** Exercise details **
Count up the lines in the following listing that hold the word "balance", then give only that count.

** Data to process **
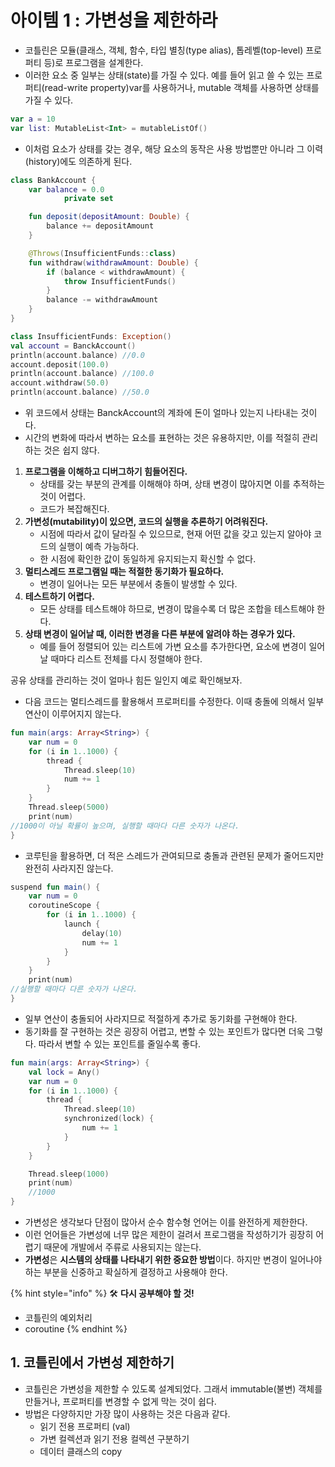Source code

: # 아이템 1 : 가변성을 제한하라

* 코틀린은 모듈(클래스, 객체, 함수, 타입 별칭(type alias), 톱레벨(top-level) 프로퍼티 등)로 프로그램을 설계한다.
* 이러한 요소 중 일부는 상태(state)를 가질 수 있다. 예를 들어 읽고 쓸 수 있는 프로퍼티(read-write property)var를 사용하거나, mutable 객체를 사용하면 상태를 가질 수 있다.

```kotlin
var a = 10
var list: MutableList<Int> = mutableListOf()
```

* 이처럼 요소가 상태를 갖는 경우, 해당 요소의 동작은 사용 방법뿐만 아니라 그 이력(history)에도 의존하게 된다.

```kotlin
class BankAccount {
	var balance = 0.0
			private set

	fun deposit(depositAmount: Double) {
		balance += depositAmount
	}

	@Throws(InsufficientFunds::class)
	fun withdraw(withdrawAmount: Double) {
		if (balance < withdrawAmount) {
			throw InsufficientFunds()
		}
		balance -= withdrawAmount
	}
}

class InsufficientFunds: Exception()
val account = BanckAccount()
println(account.balance) //0.0
account.deposit(100.0)
println(account.balance) //100.0
account.withdraw(50.0)
println(account.balance) //50.0
```

* 위 코드에서 상태는 BanckAccount의 계좌에 돈이 얼마나 있는지 나타내는 것이다.
* 시간의 변화에 따라서 변하는 요소를 표현하는 것은 유용하지만, 이를 적절히 관리하는 것은 쉽지 않다.

1. **프로그램을 이해하고 디버그하기 힘들어진다.**
   * 상태를 갖는 부분의 관계를 이해해야 하며, 상태 변경이 많아지면 이를 추적하는 것이 어렵다.
   * 코드가 복잡해진다.
2. **가변성(mutability)이 있으면, 코드의 실행을 추론하기 어려워진다.**
   * 시점에 따라서 값이 달라질 수 있으므로, 현재 어떤 값을 갖고 있는지 알아야 코드의 실행이 예측 가능하다.
   * 한 시점에 확인한 값이 동일하게 유지되는지 확신할 수 없다.
3. **멀티스레드 프로그램일 때는 적절한 동기화가 필요하다.**
   * 변경이 일어나는 모든 부분에서 충돌이 발생할 수 있다.
4. **테스트하기 어렵다.**
   * 모든 상태를 테스트해야 하므로, 변경이 많을수록 더 많은 조합을 테스트해야 한다.
5. **상태 변경이 일어날 때, 이러한 변경을 다른 부분에 알려야 하는 경우가 있다.**
   * 예를 들어 정렬되어 있는 리스트에 가변 요소를 추가한다면, 요소에 변경이 일어날 때마다 리스트 전체를 다시 정렬해야 한다.

공유 상태를 관리하는 것이 얼마나 힘든 일인지 예로 확인해보자.

* 다음 코드는 멀티스레드를 활용해서 프로퍼티를 수정한다. 이때 충돌에 의해서 일부 연산이 이루어지지 않는다.

```kotlin
fun main(args: Array<String>) {
    var num = 0
    for (i in 1..1000) {
        thread {
            Thread.sleep(10)
            num += 1
        }
    }
    Thread.sleep(5000)
    print(num)
//1000이 아닐 확률이 높으며, 실행할 때마다 다른 숫자가 나온다.
}
```

* 코루틴을 활용하면, 더 적은 스레드가 관여되므로 충돌과 관련된 문제가 줄어드지만 완전히 사라지진 않는다.

```kotlin
suspend fun main() {
    var num = 0
    coroutineScope {
        for (i in 1..1000) {
            launch {
                delay(10)
                num += 1
            }
        }
    }
    print(num)
//실행할 때마다 다른 숫자가 나온다.
}
```

* 일부 연산이 충돌되어 사라지므로 적절하게 추가로 동기화를 구현해야 한다.
* 동기화를 잘 구현하는 것은 굉장히 어렵고, 변할 수 있는 포인트가 많다면 더욱 그렇다. 따라서 변할 수 있는 포인트를 줄일수록 좋다.

```kotlin
fun main(args: Array<String>) {
    val lock = Any()
    var num = 0
    for (i in 1..1000) {
        thread {
            Thread.sleep(10)
            synchronized(lock) {
                num += 1
            }
        }
    }

    Thread.sleep(1000)
    print(num)
    //1000
}
```

* 가변성은 생각보다 단점이 많아서 순수 함수형 언어는 이를 완전하게 제한한다.
* 이런 언어들은 가변성에 너무 많은 제한이 걸려서 프로그램을 작성하기가 굉장히 어렵기 때문에 개발에서 주류로 사용되지는 않는다.
* **가변성**은 **시스템의 상태를 나타내기 위한 중요한 방법**이다. 하지만 변경이 일어나야 하는 부분을 신중하고 확실하게 결정하고 사용해야 한다.

{% hint style="info" %}
🛠  **다시 공부해야 할 것!**

* 코틀린의 예외처리
* coroutine
{% endhint %}

## 1. 코틀린에서 가변성 제한하기

* 코틀린은 가변성을 제한할 수 있도록 설계되었다. 그래서 immutable(불변) 객체를 만들거나, 프로퍼티를 변경할 수 없게 막는 것이 쉽다.
* 방법은 다양하지만 가장 많이 사용하는 것은 다음과 같다.
  * 읽기 전용 프로퍼티 (val)
  * 가변 컬렉션과 읽기 전용 컬렉션 구분하기
  * 데이터 클래스의 copy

** Result of this exercise **
7